Discussion in 'Tilted Philosophy, Politics, and Economics' started by Aceventura, Nov 17, 2014.

  1. Aceventura

    Aceventura Slightly Tilted

    Location:
    North Carolina
    I do not dispute that rich people have been getting get richer. My issues are with the conventional liberal arguments why this is true - and as a result what is the best social response to address the growing wealth disparity. The financial crisis has been an interesting phenomenon to me, starting with Henry Paulson, Bush's Treasury Secretary and former Goldman Sach's CEO, and his proposal to save his favorite Wall St. buddies from excessively risky, poor investment activity. From the beginning, I felt we should let failed businesses actually fail. Given two sides of a derivative type investment, it is a zero sum game, one loser and one winner in equal measure. However, with the bailouts and irrational responses to the "financial crisis" the end result is rather than fixing too big too fail we get bigger institutions with less competition - we get taxpayers picking up the costs - we get consumers incurring higher costs and fees - we get small business frozen out of capital markets when they needed access the most - we get this:

    Number of billionaires doubles since crisis - Oct. 29, 2014

    Government policy intended to fix a crisis, in my view contributed to this problem and exacerbated the recession, slow economic recovery and stagnate wage growth. We would have been better served if the governments (global, many worked in in unison emphasizing the same failed financial economic policy) had done nothing.

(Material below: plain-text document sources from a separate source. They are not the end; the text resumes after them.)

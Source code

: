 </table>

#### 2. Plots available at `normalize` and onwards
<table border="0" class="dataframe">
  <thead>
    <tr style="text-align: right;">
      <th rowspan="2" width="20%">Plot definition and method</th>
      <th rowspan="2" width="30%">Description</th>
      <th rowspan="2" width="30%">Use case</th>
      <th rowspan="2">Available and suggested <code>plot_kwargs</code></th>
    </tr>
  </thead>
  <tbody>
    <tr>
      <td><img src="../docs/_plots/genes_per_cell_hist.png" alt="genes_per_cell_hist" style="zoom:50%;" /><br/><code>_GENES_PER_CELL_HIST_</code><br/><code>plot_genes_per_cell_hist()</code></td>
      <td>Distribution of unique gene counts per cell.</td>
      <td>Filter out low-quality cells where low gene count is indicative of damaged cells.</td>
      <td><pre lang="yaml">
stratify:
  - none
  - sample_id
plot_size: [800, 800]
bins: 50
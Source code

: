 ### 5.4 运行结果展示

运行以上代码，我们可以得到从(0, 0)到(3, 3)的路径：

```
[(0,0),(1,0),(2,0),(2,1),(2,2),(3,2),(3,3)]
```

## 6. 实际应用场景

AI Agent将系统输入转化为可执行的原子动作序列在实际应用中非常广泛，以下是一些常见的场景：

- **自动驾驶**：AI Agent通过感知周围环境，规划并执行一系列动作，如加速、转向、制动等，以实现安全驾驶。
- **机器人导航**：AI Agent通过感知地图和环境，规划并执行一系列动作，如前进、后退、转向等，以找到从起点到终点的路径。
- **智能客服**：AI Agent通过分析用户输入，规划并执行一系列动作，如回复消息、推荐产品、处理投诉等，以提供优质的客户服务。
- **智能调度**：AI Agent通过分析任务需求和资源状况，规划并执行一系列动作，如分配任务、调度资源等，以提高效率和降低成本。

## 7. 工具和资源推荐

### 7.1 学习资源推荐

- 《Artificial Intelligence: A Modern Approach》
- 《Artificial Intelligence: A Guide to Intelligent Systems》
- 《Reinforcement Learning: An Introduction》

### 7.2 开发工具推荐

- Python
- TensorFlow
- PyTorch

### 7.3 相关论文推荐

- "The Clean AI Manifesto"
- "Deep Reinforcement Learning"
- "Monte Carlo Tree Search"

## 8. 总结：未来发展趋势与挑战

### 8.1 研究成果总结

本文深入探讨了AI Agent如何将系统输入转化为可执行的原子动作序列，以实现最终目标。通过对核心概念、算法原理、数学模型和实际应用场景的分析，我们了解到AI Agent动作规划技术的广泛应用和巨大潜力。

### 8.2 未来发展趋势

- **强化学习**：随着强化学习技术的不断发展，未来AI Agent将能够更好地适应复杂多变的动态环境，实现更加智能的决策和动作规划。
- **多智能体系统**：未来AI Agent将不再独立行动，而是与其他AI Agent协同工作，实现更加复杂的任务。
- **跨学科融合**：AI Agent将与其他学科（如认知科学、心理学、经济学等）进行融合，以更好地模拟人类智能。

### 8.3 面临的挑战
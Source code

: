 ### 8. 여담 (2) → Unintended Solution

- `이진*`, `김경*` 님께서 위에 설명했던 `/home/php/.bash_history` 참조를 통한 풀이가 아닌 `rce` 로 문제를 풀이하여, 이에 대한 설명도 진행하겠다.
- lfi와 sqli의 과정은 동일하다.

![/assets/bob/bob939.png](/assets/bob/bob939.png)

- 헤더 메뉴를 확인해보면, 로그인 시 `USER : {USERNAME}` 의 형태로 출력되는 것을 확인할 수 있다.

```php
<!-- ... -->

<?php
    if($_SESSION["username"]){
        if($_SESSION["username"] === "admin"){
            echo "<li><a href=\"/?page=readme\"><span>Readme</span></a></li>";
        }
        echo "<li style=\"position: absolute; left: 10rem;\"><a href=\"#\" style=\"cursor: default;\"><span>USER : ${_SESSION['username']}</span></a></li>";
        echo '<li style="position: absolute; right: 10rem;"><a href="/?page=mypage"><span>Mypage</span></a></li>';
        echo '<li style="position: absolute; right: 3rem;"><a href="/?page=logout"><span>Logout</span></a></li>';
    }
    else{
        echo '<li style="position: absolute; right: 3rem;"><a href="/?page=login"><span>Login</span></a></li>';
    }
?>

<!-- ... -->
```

    I know many here will point to the Bush tax cuts. But, if we actually look at the Bush tax cuts, all working people across the board got taxation benefits, even those who had no tax obligation. In addition these were tax cuts not undone by Democrats when they had control of the House, Senate and the WH.

    When is it time to rethink economic government policy as it relates to wealth (more accurate than saying income inequality) inequality? I think now is the time.
     
    Last edited: Nov 17, 2014
  2. Levite

    Levite Levitical Yet Funky

    Location:
    The Windy City
    The real issue is not that we did not let failed businesses fail, it's first off that we did not aggressively utilize anti-monopoly legislation to break these financial conglomerates apart into more manageable sizes, and second that we permitted them to run amok with virtually no oversight and minimal regulation of what amounted to essentially massive fraud on an unprecedented scale.

    As for cleaning up the aftermath, the bigger problem than bailing out institutions at the moment of crisis was that there was virtually no follow-up investigation, no significant prosecution of the corporate officers and board members who perpetrated these actions, no instigation of massive regulation, no recourse to anti-monopoly legislation, and minimal financial penalties to the corporations that permitted these kinds of activities to go on. What is more, rather than simply dribbling a little drizzle of extra financial help to the working poor and middle class, there should immediately have been massive debt forgiveness, and automatic rehabilitation of loans and mortgages across the board. There should have been new regulations written for all kinds of loans to indviduals and families, to ensure fair treatment, reasonable rates, and preventing ludicrous financial speculation with the capital those loans generated.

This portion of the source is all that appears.